REVIEW: The Interstellar Song Contest

The Interstellar Song Contest tem uma premissa simples: Eurovision no espaço se mistura com Duro de matar.

Mas esta é uma temporada ímpar de Doctor Who, e a narrativa aqui é muito maior que a própria premissa. O episódio permite leituras que fazem referência a todo o arco temático da temporada: metalinguagem, humanismo, xenofobia, racismo, fantasias de poder masculino e mais. A trama segue a história de um povo perseguido e demonizado, vítima de um genocídio corporativo que queimou um planeta inteiro pelo lucro em cima do sabor artificial de mel. E no centro da trama, uma pessoa genocida que veio desse povo e que planeja matar mais inocentes. Um episódio de Doctor Who com um enredo pertinente, corajoso e atual.

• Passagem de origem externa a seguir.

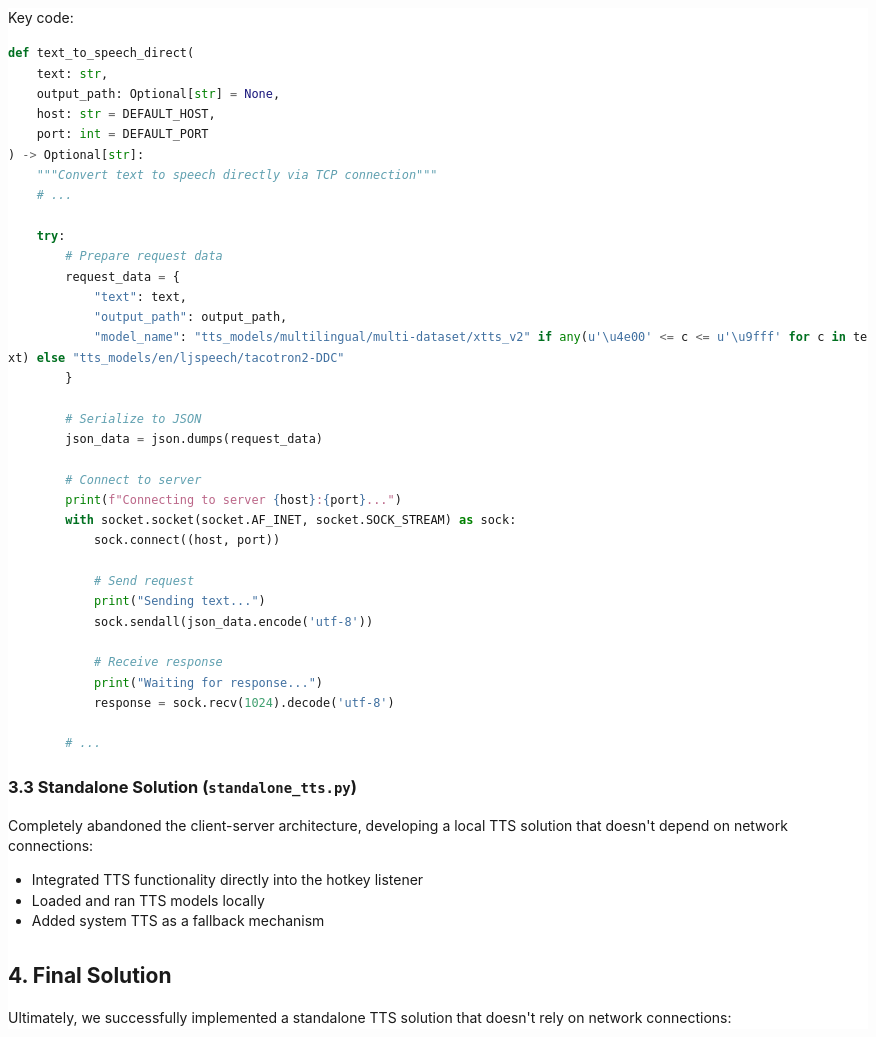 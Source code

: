 Key code:

```python
def text_to_speech_direct(
    text: str, 
    output_path: Optional[str] = None,
    host: str = DEFAULT_HOST, 
    port: int = DEFAULT_PORT
) -> Optional[str]:
    """Convert text to speech directly via TCP connection"""
    # ...
    
    try:
        # Prepare request data
        request_data = {
            "text": text,
            "output_path": output_path,
            "model_name": "tts_models/multilingual/multi-dataset/xtts_v2" if any(u'\u4e00' <= c <= u'\u9fff' for c in text) else "tts_models/en/ljspeech/tacotron2-DDC"
        }
        
        # Serialize to JSON
        json_data = json.dumps(request_data)
        
        # Connect to server
        print(f"Connecting to server {host}:{port}...")
        with socket.socket(socket.AF_INET, socket.SOCK_STREAM) as sock:
            sock.connect((host, port))
            
            # Send request
            print("Sending text...")
            sock.sendall(json_data.encode('utf-8'))
            
            # Receive response
            print("Waiting for response...")
            response = sock.recv(1024).decode('utf-8')
        
        # ...
```

### 3.3 Standalone Solution (`standalone_tts.py`)

Completely abandoned the client-server architecture, developing a local TTS solution that doesn't depend on network connections:
- Integrated TTS functionality directly into the hotkey listener
- Loaded and ran TTS models locally
- Added system TTS as a fallback mechanism

## 4. Final Solution

Ultimately, we successfully implemented a standalone TTS solution that doesn't rely on network connections:
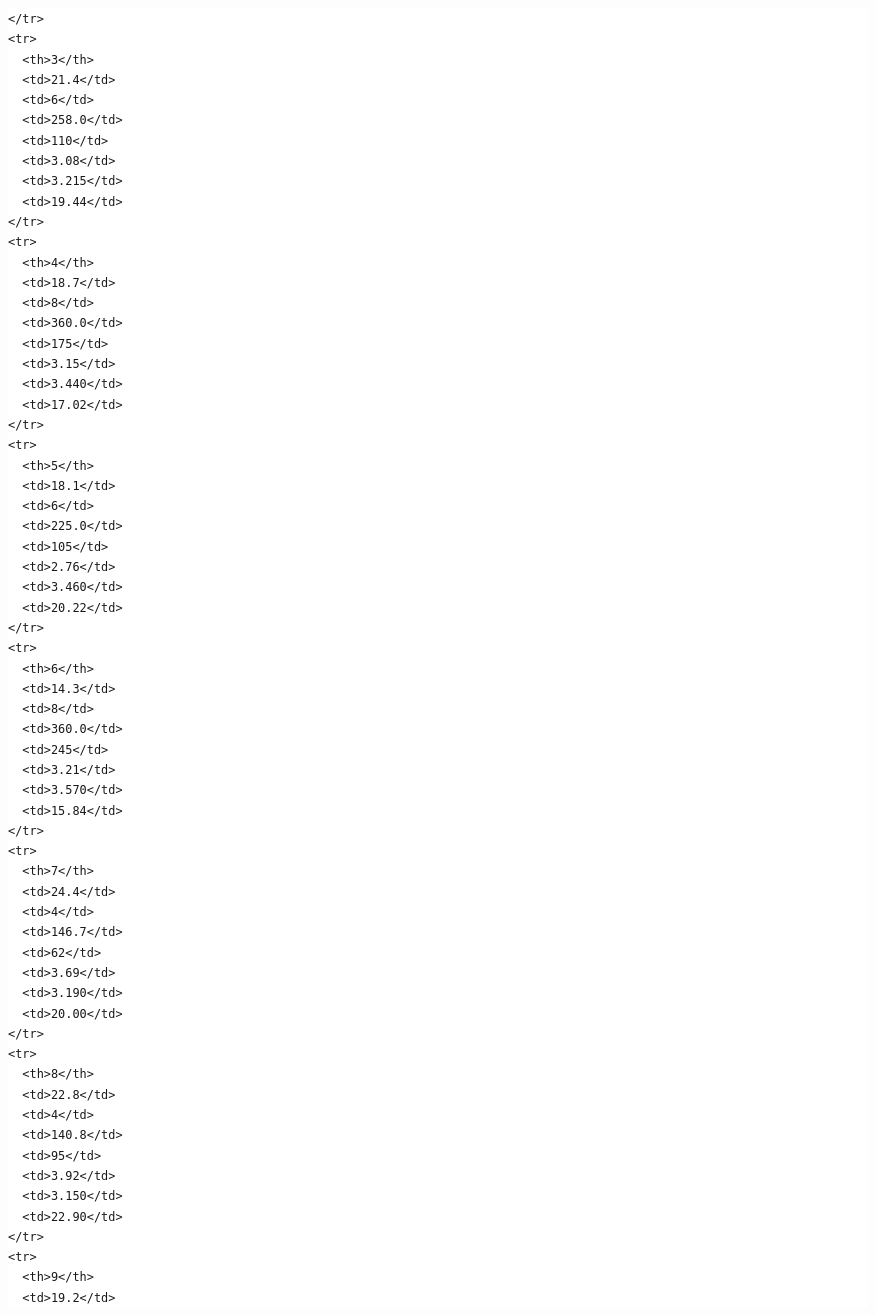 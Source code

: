     </tr>
    <tr>
      <th>3</th>
      <td>21.4</td>
      <td>6</td>
      <td>258.0</td>
      <td>110</td>
      <td>3.08</td>
      <td>3.215</td>
      <td>19.44</td>
    </tr>
    <tr>
      <th>4</th>
      <td>18.7</td>
      <td>8</td>
      <td>360.0</td>
      <td>175</td>
      <td>3.15</td>
      <td>3.440</td>
      <td>17.02</td>
    </tr>
    <tr>
      <th>5</th>
      <td>18.1</td>
      <td>6</td>
      <td>225.0</td>
      <td>105</td>
      <td>2.76</td>
      <td>3.460</td>
      <td>20.22</td>
    </tr>
    <tr>
      <th>6</th>
      <td>14.3</td>
      <td>8</td>
      <td>360.0</td>
      <td>245</td>
      <td>3.21</td>
      <td>3.570</td>
      <td>15.84</td>
    </tr>
    <tr>
      <th>7</th>
      <td>24.4</td>
      <td>4</td>
      <td>146.7</td>
      <td>62</td>
      <td>3.69</td>
      <td>3.190</td>
      <td>20.00</td>
    </tr>
    <tr>
      <th>8</th>
      <td>22.8</td>
      <td>4</td>
      <td>140.8</td>
      <td>95</td>
      <td>3.92</td>
      <td>3.150</td>
      <td>22.90</td>
    </tr>
    <tr>
      <th>9</th>
      <td>19.2</td> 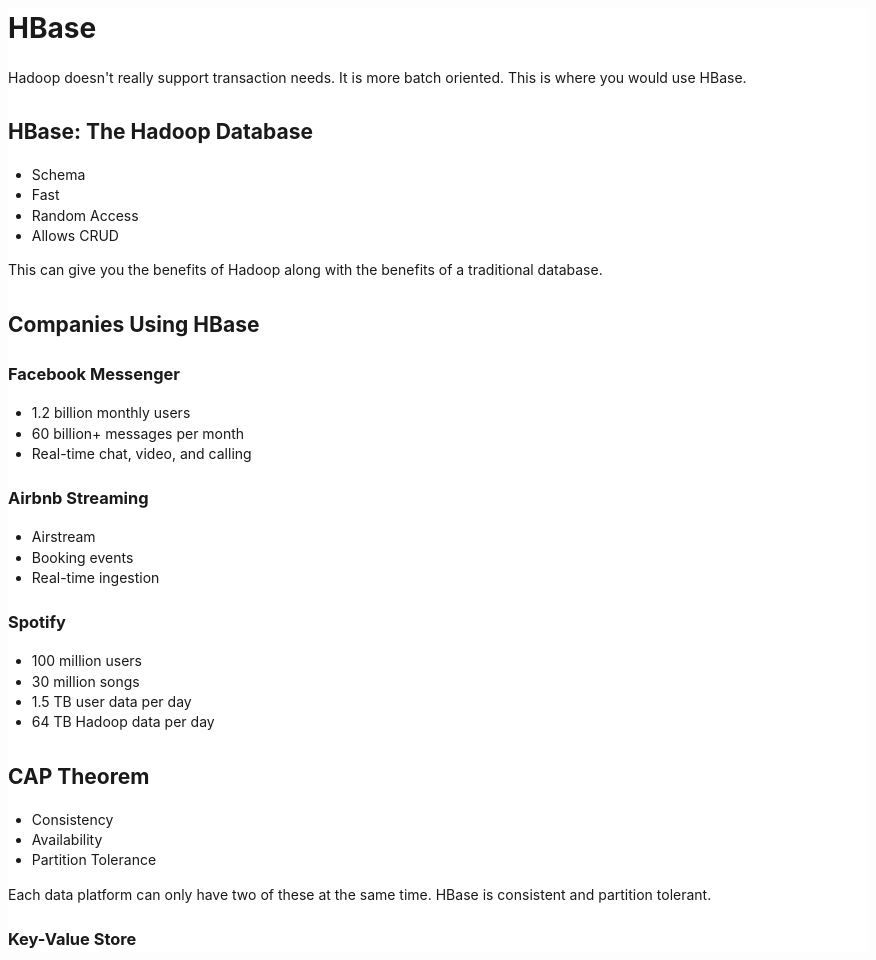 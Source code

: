 # HBase
Hadoop doesn't really support transaction needs. It is more batch oriented. This
is where you would use HBase.

## HBase: The Hadoop Database
+ Schema
+ Fast
+ Random Access
+ Allows CRUD

This can give you the benefits of Hadoop along with the benefits of a 
traditional database.

## Companies Using HBase
### Facebook Messenger
+ 1.2 billion monthly users
+ 60 billion+ messages per month
+ Real-time chat, video, and calling

### Airbnb Streaming
+ Airstream
+ Booking events
+ Real-time ingestion

### Spotify
+ 100 million users
+ 30 million songs
+ 1.5 TB user data per day
+ 64 TB Hadoop data per day

## CAP Theorem
+ Consistency
+ Availability
+ Partition Tolerance

Each data platform can only have two of these at the same time. HBase is 
consistent and partition tolerant.

### Key-Value Store
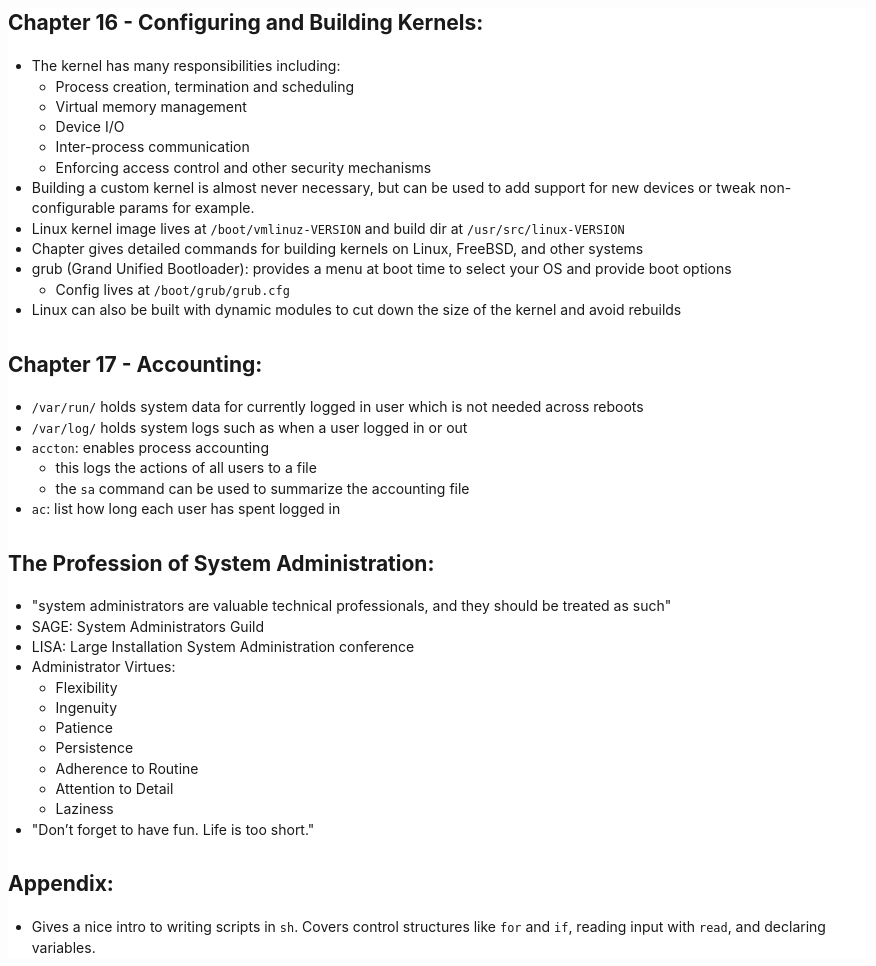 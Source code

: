 ## Chapter 16 - Configuring and Building Kernels:

- The kernel has many responsibilities including:
  - Process creation, termination and scheduling
  - Virtual memory management
  - Device I/O
  - Inter-process communication
  - Enforcing access control and other security mechanisms
- Building a custom kernel is almost never necessary, but can be used to add support for new devices or tweak non-configurable params for example.
- Linux kernel image lives at `/boot/vmlinuz-VERSION` and build dir at `/usr/src/linux-VERSION`
- Chapter gives detailed commands for building kernels on Linux, FreeBSD, and other systems
- grub (Grand Unified Bootloader): provides a menu at boot time to select your OS and provide boot options
  - Config lives at `/boot/grub/grub.cfg`
- Linux can also be built with dynamic modules to cut down the size of the kernel and avoid rebuilds

## Chapter 17 - Accounting:

- `/var/run/` holds system data for currently logged in user which is not needed across reboots
- `/var/log/` holds system logs such as when a user logged in or out
- `accton`: enables process accounting
  - this logs the actions of all users to a file
  - the `sa` command can be used to summarize the accounting file
- `ac`: list how long each user has spent logged in

## The Profession of System Administration:

- "system administrators are valuable technical professionals, and they should be treated as such"
- SAGE: System Administrators Guild
- LISA: Large Installation System Administration conference
- Administrator Virtues:
  - Flexibility
  - Ingenuity
  - Patience
  - Persistence
  - Adherence to Routine
  - Attention to Detail
  - Laziness
- "Don’t forget to have fun. Life is too short."

## Appendix:

- Gives a nice intro to writing scripts in `sh`. Covers control structures like `for` and `if`, reading input with `read`, and declaring variables.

BBC Studios/Bad Wolf/Lara Cornell

O episódio começa com o Doutor (Ncuti Gatwa) e sua companheira Belinda Chandra (Varada Sethu) chegando à Harmony Arena, uma estação espacial que sedia o 803º Concurso Interestelar de Canções. O evento, que lembra o formato do Eurovision Song Contest, é transmitido para trilhões de espectadores em toda a galáxia. Apresentado por Rylan Clark, um apresentador britânico conhecido por participar do The X Factor e apresentar o Eurovision, que é descongelado de uma suspensão criogênica para a ocasião. E ele não é o único apresentador queer homenageado nesse episódio, Graham Norton também faz uma aparição mais tarde.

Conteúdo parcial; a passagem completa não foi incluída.